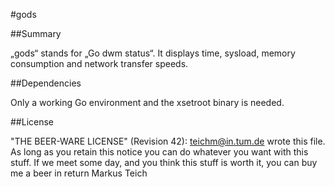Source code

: #gods

##Summary

„gods“ stands for „Go dwm status“. It displays time, sysload, memory
consumption and network transfer speeds.

##Dependencies

Only a working Go environment and the xsetroot binary is needed.

##License

"THE BEER-WARE LICENSE" (Revision 42):
<teichm@in.tum.de> wrote this file. As long as you retain this notice you
can do whatever you want with this stuff. If we meet some day, and you think
this stuff is worth it, you can buy me a beer in return Markus Teich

----------------

▶ _Exercise objective_: Using the material above, copy every line in which the string "stuff" occurs.

▶ _Answer for this exercise_:
can do whatever you want with this stuff. If we meet some day, and you think
this stuff is worth it, you can buy me a beer in return Markus Teich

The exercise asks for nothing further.